El hombre de negro se detuvo y estudió la situación.
—Habéis derrotado a mi turco —dijo Vizzini.
—Eso parece.
—Ahora quedáis vos. Y yo.
—Eso parece —repitió el hombre de negro, acercándose medio paso al largo cuchillo del jorobado.
Con una sonrisa, el jorobado presionó un poco más el cuchillo contra la garganta de Buttercup. La sangre estaba a punto de brotar.
—Si la queréis ver muerta, os ruego que sigáis avanzando —le advirtió Vizzini.
El hombre de negro se quedó inmóvil.
—Así está mejor —asintió Vizzini.
Bajo la luz de la luna no se oía sonido alguno.
—Entiendo perfectamente lo que tratáis de hacer —dijo por fin el siciliano—, y quiero que quede bien claro que vuestro comportamiento me ofende. Tratáis de raptar lo que he robado legítimamente, y lo considero muy poco caballeroso.
—Permitid que os explique… —comenzó a decir el hombre de negro avanzando lentamente.
—¡La estáis matando! —aulló el siciliano, hundiendo más el cuchillo.
En la garganta de Buttercup apareció una gota de sangre: rojo sobre blanco.
El hombre de negro retrocedió.
—Permitid que os explique —repitió desde una cierta distancia.
El jorobado volvió a interrumpirlo.
—No hay nada que podáis decirme que yo no sepa. No habré recibido la misma educación que muchos, pero en lo que respecta al conocimiento que no está en los libros, en el mundo no hay nadie que me supere. Dicen que leo el pensamiento pero, sinceramente, eso no es cierto. Me limito a predecir la verdad utilizando la lógica y la sabiduría, y digo ahora que sois un secuestrador, admitidlo.
—Admitiré que si se desea pedir un rescate, la muchacha tiene un cierto valor, nada más.
—He recibido órdenes de hacerle ciertas cosas. Es importante que cumpla con lo ordenado. Si lo hago bien, tendré trabajo asegurado para el resto de mi vida. Y en las órdenes que he recibido nada se dice de rescates, sino que se habla claramente de muerte. De manera que vuestras explicaciones carecen de sentido; no podremos llegar a ningún trato. Vos deseáis que ella viva para pedir un rescate, mientras que para mí es terriblemente importante que ella deje de respirar en un futuro muy cercano.

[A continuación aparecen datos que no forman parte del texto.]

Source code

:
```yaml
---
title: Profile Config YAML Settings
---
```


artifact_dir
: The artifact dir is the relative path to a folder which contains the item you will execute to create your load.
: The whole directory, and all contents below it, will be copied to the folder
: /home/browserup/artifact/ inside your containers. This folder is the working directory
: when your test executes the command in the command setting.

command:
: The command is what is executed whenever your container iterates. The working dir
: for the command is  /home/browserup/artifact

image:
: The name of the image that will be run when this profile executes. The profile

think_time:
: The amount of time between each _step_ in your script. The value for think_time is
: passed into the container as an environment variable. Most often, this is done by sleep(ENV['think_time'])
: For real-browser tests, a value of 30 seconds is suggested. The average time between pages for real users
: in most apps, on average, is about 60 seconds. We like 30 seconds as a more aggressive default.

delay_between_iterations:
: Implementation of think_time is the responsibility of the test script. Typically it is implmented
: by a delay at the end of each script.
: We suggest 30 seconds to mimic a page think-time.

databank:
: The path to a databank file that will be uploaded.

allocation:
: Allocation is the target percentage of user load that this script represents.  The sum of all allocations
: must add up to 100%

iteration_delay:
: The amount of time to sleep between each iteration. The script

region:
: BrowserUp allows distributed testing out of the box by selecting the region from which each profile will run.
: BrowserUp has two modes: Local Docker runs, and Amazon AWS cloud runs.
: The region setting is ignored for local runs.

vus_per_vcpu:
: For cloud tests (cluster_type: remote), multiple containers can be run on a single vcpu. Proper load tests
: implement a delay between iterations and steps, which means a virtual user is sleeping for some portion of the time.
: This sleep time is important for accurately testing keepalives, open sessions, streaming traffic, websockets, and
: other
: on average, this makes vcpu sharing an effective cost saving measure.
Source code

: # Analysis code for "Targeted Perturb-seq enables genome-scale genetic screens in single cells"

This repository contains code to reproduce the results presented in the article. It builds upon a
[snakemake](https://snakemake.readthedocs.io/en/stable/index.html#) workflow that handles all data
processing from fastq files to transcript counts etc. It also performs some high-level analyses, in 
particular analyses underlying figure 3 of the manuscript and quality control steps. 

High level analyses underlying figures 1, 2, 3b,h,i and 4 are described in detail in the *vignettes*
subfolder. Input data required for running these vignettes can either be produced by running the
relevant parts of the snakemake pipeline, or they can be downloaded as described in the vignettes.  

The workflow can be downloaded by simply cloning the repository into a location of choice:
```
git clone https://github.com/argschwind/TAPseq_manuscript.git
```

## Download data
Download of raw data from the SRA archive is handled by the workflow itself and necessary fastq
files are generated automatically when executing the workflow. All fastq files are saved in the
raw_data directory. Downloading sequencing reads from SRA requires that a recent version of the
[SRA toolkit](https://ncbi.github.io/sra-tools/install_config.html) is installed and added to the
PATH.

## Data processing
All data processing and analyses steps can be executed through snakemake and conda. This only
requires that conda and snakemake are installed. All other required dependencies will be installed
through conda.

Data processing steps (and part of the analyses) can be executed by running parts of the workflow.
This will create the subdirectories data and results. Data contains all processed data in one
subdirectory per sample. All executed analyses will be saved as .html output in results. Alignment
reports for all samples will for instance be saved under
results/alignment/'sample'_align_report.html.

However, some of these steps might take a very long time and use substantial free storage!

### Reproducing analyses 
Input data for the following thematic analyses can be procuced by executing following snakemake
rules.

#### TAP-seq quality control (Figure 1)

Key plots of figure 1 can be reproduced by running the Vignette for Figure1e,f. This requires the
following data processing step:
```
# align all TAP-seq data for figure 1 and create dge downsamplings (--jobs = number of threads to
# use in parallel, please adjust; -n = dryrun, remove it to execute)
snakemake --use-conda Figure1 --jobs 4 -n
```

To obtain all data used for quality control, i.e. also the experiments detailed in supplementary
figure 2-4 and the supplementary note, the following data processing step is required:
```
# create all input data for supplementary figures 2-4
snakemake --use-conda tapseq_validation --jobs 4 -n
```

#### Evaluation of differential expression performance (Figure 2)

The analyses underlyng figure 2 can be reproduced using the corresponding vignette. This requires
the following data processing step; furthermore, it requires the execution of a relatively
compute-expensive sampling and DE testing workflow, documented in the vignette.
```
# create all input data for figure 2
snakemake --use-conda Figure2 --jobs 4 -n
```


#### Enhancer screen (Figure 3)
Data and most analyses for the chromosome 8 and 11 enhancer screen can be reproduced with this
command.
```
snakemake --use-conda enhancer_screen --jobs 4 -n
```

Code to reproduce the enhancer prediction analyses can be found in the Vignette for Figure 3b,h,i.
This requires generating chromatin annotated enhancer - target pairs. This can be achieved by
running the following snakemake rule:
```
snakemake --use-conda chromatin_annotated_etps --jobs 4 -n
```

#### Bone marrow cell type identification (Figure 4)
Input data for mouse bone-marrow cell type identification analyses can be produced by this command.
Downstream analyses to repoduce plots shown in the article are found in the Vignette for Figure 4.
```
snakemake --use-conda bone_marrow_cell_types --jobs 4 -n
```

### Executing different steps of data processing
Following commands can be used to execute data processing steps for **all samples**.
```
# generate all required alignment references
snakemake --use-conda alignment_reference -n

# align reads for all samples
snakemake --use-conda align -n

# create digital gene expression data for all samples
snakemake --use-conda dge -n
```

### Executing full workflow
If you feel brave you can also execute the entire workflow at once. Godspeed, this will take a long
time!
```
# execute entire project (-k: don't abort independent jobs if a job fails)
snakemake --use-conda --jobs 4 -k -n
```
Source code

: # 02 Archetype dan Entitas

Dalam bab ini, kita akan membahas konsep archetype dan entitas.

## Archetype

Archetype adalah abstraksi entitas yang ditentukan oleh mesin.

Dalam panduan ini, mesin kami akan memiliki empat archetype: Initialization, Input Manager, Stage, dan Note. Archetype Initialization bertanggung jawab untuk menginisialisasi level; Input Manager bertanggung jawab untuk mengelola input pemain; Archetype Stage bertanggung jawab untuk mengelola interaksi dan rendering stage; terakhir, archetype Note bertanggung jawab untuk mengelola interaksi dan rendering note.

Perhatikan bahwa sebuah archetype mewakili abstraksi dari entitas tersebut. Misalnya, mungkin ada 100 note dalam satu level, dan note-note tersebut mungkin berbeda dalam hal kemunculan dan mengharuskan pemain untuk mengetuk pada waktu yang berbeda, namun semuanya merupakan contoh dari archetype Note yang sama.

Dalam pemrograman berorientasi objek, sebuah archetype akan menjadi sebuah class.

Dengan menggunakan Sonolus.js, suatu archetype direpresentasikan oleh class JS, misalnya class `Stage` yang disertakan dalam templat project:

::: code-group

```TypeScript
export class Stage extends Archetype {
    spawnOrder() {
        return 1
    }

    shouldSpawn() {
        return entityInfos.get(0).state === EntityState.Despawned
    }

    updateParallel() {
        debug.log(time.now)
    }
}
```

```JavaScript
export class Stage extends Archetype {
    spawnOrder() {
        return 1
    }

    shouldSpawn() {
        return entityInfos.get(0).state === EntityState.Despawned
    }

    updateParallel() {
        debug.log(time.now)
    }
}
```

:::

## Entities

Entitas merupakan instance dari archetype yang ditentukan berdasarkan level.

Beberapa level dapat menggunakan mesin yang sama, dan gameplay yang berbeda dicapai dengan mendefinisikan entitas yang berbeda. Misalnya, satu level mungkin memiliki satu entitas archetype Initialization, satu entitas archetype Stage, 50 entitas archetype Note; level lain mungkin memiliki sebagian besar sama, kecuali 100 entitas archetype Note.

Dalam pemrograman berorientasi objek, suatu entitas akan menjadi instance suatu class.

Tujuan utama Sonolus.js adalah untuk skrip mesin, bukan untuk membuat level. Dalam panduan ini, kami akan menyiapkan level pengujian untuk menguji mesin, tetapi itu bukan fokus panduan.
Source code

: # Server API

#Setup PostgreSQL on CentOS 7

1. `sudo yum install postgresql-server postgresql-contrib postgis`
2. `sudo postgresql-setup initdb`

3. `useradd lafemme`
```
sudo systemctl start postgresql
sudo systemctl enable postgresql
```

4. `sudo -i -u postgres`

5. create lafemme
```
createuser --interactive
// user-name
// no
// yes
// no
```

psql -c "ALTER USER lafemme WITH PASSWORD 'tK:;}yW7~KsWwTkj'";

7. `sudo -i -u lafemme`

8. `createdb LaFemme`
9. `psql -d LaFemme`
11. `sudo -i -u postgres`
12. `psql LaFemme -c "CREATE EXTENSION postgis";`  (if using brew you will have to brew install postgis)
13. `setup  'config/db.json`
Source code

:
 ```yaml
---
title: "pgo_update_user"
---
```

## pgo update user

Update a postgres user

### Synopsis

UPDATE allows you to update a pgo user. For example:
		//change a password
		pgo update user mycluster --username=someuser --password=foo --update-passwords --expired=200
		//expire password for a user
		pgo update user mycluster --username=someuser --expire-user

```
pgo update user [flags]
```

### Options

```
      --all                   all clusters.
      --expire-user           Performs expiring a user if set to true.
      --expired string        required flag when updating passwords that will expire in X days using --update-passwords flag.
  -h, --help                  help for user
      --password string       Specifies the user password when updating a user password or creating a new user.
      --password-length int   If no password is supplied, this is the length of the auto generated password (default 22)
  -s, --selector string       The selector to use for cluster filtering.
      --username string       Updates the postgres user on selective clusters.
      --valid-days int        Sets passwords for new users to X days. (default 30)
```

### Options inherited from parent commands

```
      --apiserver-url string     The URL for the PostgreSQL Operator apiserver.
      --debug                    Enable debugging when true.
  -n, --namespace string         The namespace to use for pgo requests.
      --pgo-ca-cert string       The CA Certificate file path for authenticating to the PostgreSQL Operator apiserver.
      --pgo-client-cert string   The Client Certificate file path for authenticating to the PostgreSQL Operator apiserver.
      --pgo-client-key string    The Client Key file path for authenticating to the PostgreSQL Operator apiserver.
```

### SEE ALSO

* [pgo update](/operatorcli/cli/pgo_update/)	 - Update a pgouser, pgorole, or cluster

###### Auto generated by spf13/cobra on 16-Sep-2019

—¿Se os ha ocurrido pensar que he tenido que realizar un gran esfuerzo y un considerable desembolso, así como un enorme sacrificio personal, para llegar a este punto? —inquirió el hombre de negro—. ¿Y que si fallo ahora podría llegar a enfadarme muchísimo? ¿Y que si ella deja de respirar en un futuro muy cercano, es perfectamente posible que a vos os ataque la misma enfermedad letal?